To date, unnecessary antibiotics are widely prescribed for pediatric RTIs and most pediatric patients with RTIs do not receive guideline-recommended antibiotic classes in Chinese primary healthcare facilities (6). Meanwhile, parents often resort to self-medication with antibiotics for their children in China (7). Unfortunately, microbiome recovery lost diversity after short courses of antibiotics and can be delayed by azithromycin; the long-term effect of altered diversity, resistance, and composition is considered “antibiotic scarring” (8).

Well-documented evidence suggests that early antibiotic exposure affects the development of infant gut microbiota and the disturbances in the host increase the susceptibility to a variety of diseases later in life including respiratory infections (9).
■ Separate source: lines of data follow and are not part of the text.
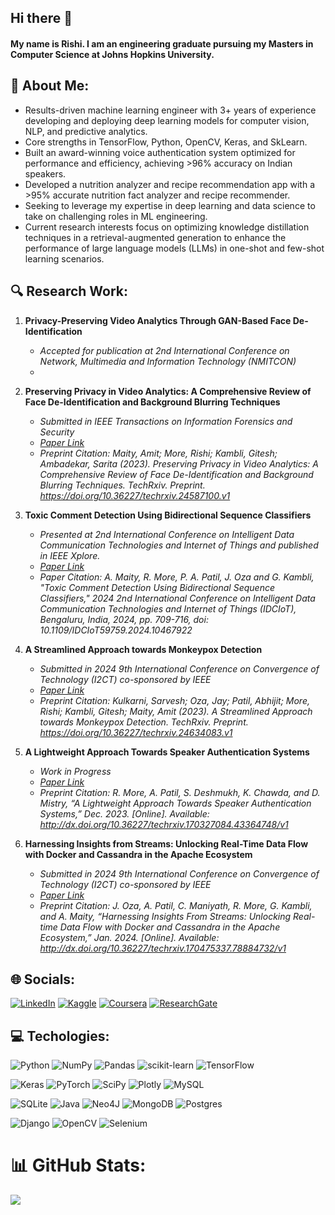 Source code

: ## Hi there 👋
#### My name is Rishi. I am an engineering graduate pursuing my Masters in Computer Science at Johns Hopkins University.

## 💫 About Me:
* Results-driven machine learning engineer with 3+ years of experience developing and deploying deep learning models for computer vision, NLP, and predictive analytics.
* Core strengths in TensorFlow, Python, OpenCV, Keras, and SkLearn.
* Built an award-winning voice authentication system optimized for performance and efficiency, achieving >96% accuracy on Indian speakers.
* Developed a nutrition analyzer and recipe recommendation app with a >95% accurate nutrition fact analyzer and recipe recommender.
* Seeking to leverage my expertise in deep learning and data science to take on challenging roles in ML engineering.
* Current research interests focus on optimizing knowledge distillation techniques in a retrieval-augmented generation to enhance the performance of large language models (LLMs) in one-shot and few-shot learning scenarios.

## 🔍 Research Work:
1. **Privacy-Preserving Video Analytics Through GAN-Based Face De-Identification**
   - *Accepted for publication at 2nd International Conference on Network, Multimedia and Information Technology (NMITCON)*
   - 
3. **Preserving Privacy in Video Analytics: A Comprehensive Review of Face De-Identification and Background Blurring Techniques**
   - *Submitted in IEEE Transactions on Information Forensics and Security*
   - *[Paper Link](https://www.techrxiv.org/articles/preprint/Preserving_Privacy_in_Video_Analytics_A_Comprehensive_Review_of_Face_De-Identification_and_Background_Blurring_Techniques/24587100)*
   - *Preprint Citation: Maity, Amit; More, Rishi; Kambli, Gitesh; Ambadekar, Sarita (2023). Preserving Privacy in Video Analytics: A Comprehensive Review of Face De-Identification and Background Blurring Techniques. TechRxiv. Preprint. https://doi.org/10.36227/techrxiv.24587100.v1*

4. **Toxic Comment Detection Using Bidirectional Sequence Classifiers**
   - *Presented at 2nd International Conference on Intelligent Data Communication Technologies and Internet of Things and published in IEEE Xplore.*
   - *[Paper Link](https://doi.org/10.1109/IDCIoT59759.2024.10467922)*
   - *Paper Citation: A. Maity, R. More, P. A. Patil, J. Oza and G. Kambli, "Toxic Comment Detection Using Bidirectional Sequence Classifiers," 2024 2nd International Conference on Intelligent Data Communication Technologies and Internet of Things (IDCIoT), Bengaluru, India, 2024, pp. 709-716, doi: 10.1109/IDCIoT59759.2024.10467922*
   
5. **A Streamlined Approach towards Monkeypox Detection**
   - *Submitted in 2024 9th International Conference on Convergence of Technology (I2CT) co-sponsored by IEEE*
   - *[Paper Link](https://www.techrxiv.org/articles/preprint/A_Streamlined_Approach_towards_Monkeypox_Detection/24634083)*
   - *Preprint Citation: Kulkarni, Sarvesh; Oza, Jay; Patil, Abhijit; More, Rishi; Kambli, Gitesh; Maity, Amit (2023). A Streamlined Approach towards Monkeypox Detection. TechRxiv. Preprint. https://doi.org/10.36227/techrxiv.24634083.v1*

6. **A Lightweight Approach Towards Speaker Authentication Systems**
   - *Work in Progress*
   - *[Paper Link](https://www.techrxiv.org/users/707325/articles/694309-a-lightweight-approach-towards-speaker-authentication-systems)*
   - *Preprint Citation: R. More, A. Patil, S. Deshmukh, K. Chawda, and D. Mistry, “A Lightweight Approach Towards Speaker Authentication Systems,” Dec. 2023. [Online]. Available: http://dx.doi.org/10.36227/techrxiv.170327084.43364748/v1*
  
7. **Harnessing Insights from Streams: Unlocking Real-Time Data Flow with Docker and Cassandra in the Apache Ecosystem**
   - *Submitted in 2024 9th International Conference on Convergence of Technology (I2CT) co-sponsored by IEEE*
   - *[Paper Link](https://www.techrxiv.org/users/707325/articles/697343-harnessing-insights-from-streams-unlocking-real-time-data-flow-with-docker-and-cassandra-in-the-apache-ecosystem)*
   - *Preprint Citation: J. Oza, A. Patil, C. Maniyath, R. More, G. Kambli, and A. Maity, “Harnessing Insights From Streams: Unlocking Real-time Data Flow with Docker and Cassandra in the Apache Ecosystem,” Jan. 2024. [Online]. Available: http://dx.doi.org/10.36227/techrxiv.170475337.78884732/v1*

## 🌐 Socials:
<!---[![Instagram](https://img.shields.io/badge/Instagram-%23E4405F.svg?style=for-the-badge&logo=Instagram&logoColor=white)](https://instagram.com/im_rvm)-->
[![LinkedIn](https://img.shields.io/badge/LinkedIn-%230077B5.svg?style=for-the-badge&logo=linkedin&logoColor=white)](https://linkedin.com/in/rishimore102) 
[![Kaggle](https://img.shields.io/badge/Kaggle-20BEFF?style=for-the-badge&logo=Kaggle&logoColor=white)](https://www.kaggle.com/thatguy69420) 
[![Coursera](https://img.shields.io/badge/Coursera-0056D2?style=for-the-badge&logo=Coursera&logoColor=white)](https://www.coursera.org/user/fd09a65d0ce42d3cabf58a41e97ebe00)
[![ResearchGate](https://img.shields.io/badge/ResearchGate-00CCBB?style=for-the-badge&logo=ResearchGate&logoColor=white)](https://www.researchgate.net/profile/Rishi-More/research)



## 💻 Techologies:
![Python](https://img.shields.io/badge/python-3670A0?style=for-the-badge&logo=python&logoColor=ffdd54) 
![NumPy](https://img.shields.io/badge/numpy-%23013243.svg?style=for-the-badge&logo=numpy&logoColor=white) 
![Pandas](https://img.shields.io/badge/pandas-%23150458.svg?style=for-the-badge&logo=pandas&logoColor=white)
![scikit-learn](https://img.shields.io/badge/scikit--learn-%23F7931E.svg?style=for-the-badge&logo=scikit-learn&logoColor=white) 
![TensorFlow](https://img.shields.io/badge/TensorFlow-%23FF6F00.svg?style=for-the-badge&logo=TensorFlow&logoColor=white)

![Keras](https://img.shields.io/badge/Keras-%23D00000.svg?style=for-the-badge&logo=Keras&logoColor=white) 
![PyTorch](https://img.shields.io/badge/PyTorch-%23EE4C2C.svg?style=for-the-badge&logo=PyTorch&logoColor=white) 
![SciPy](https://img.shields.io/badge/SciPy-%230C55A5.svg?style=for-the-badge&logo=scipy&logoColor=%white)
![Plotly](https://img.shields.io/badge/Plotly-%233F4F75.svg?style=for-the-badge&logo=plotly&logoColor=white) 
![MySQL](https://img.shields.io/badge/MySQL-005C84?style=for-the-badge&logo=mysql&logoColor=white)

![SQLite](https://img.shields.io/badge/SQLite-07405E?style=for-the-badge&logo=sqlite&logoColor=white)
![Java](https://img.shields.io/badge/java-%23ED8B00.svg?style=for-the-badge&logo=java&logoColor=white)
![Neo4J](https://img.shields.io/badge/Neo4j-008CC1?style=for-the-badge&logo=neo4j&logoColor=white)
![MongoDB](https://img.shields.io/badge/MongoDB-%234ea94b.svg?style=for-the-badge&logo=mongodb&logoColor=white)
![Postgres](https://img.shields.io/badge/postgres-%23316192.svg?style=for-the-badge&logo=postgresql&logoColor=white)

![Django](https://img.shields.io/badge/django-%23092E20.svg?style=for-the-badge&logo=django&logoColor=white)
![OpenCV](https://img.shields.io/badge/opencv-%23white.svg?style=for-the-badge&logo=opencv&logoColor=white)
![Selenium](https://img.shields.io/badge/-selenium-%43B02A?style=for-the-badge&logo=selenium&logoColor=white)

 # 📊 GitHub Stats:
<!--![](https://github-readme-stats.vercel.app/api?username=rishi-more-2003&theme=great-gatsby&hide_border=true&include_all_commits=false&count_private=false)<br/>-->
![](https://github-readme-streak-stats.herokuapp.com/?user=rishi-more-2003&theme=great-gatsby&hide_border=true)<br/>
<!--![](https://github-readme-stats.vercel.app/api/top-langs/?username=rishi-more-2003&theme=great-gatsby&hide_border=true&include_all_commits=false&count_private=false&layout=compact)-->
In addition, antibiotic use in early life preferentially impairs the development of lung mucosal-associated invariant T (MAIT) cells which plays an important role in recognizing a broad array of respiratory pathogens (10).

Antibiotic-induced microbial disruption in early life can be exacerbated by the vertical transmission of resistance genes from mother to offspring during pregnancy and lactation (11) and is associated with higher risks of childhood metabolic disorders (12); neurobehavioral conditions including autism spectrum disorder, intellectual disorder, language disorder, and epilepsy (13); and juvenile idiopathic arthritis (JIA) (14).

Although most recent reviews reveal variable outcomes, knowledge gaps, and insufficient evidence to recommend probiotics for the prevention or management of RTi conditions (15–18), a specific formula with consistent positive clinical results should be recommended and be considered a possible supportive approach in selected patients to improve their quality of life and reduce the burden of RTIs.

Oropharyngeal probiotic Bactoblis has clinical and real-world evidence for indications of selected respiratory disorders in children, adolescents, and adults. These clinical studies were technically reviewed to provide insight into the potential of oropharyngeal probiotics as a clinical modality targeted at recurrent and non-recurrent respiratory infectious diseases. As published data demonstrate that only a single formulation of oral probiotic species complies with the required stability requirements established by Chinese medical practitioners, other evidence was excluded from the examined information used as a basis for this consensus. Indeed, investigators of a New Zealand study of a Streptococcus salivarius K12 strain for prevention of the development of symptomatic Group A Streptococcus pharyngitis faced confounding factors arising from their choice of the final product used in the study, including contamination of the placebo formulation with active strain administered to the test group (19). These observations underscore the importance of selecting clinically validated probiotic formulas that meet established standards, to ensure efficacy and reliability in managing respiratory health.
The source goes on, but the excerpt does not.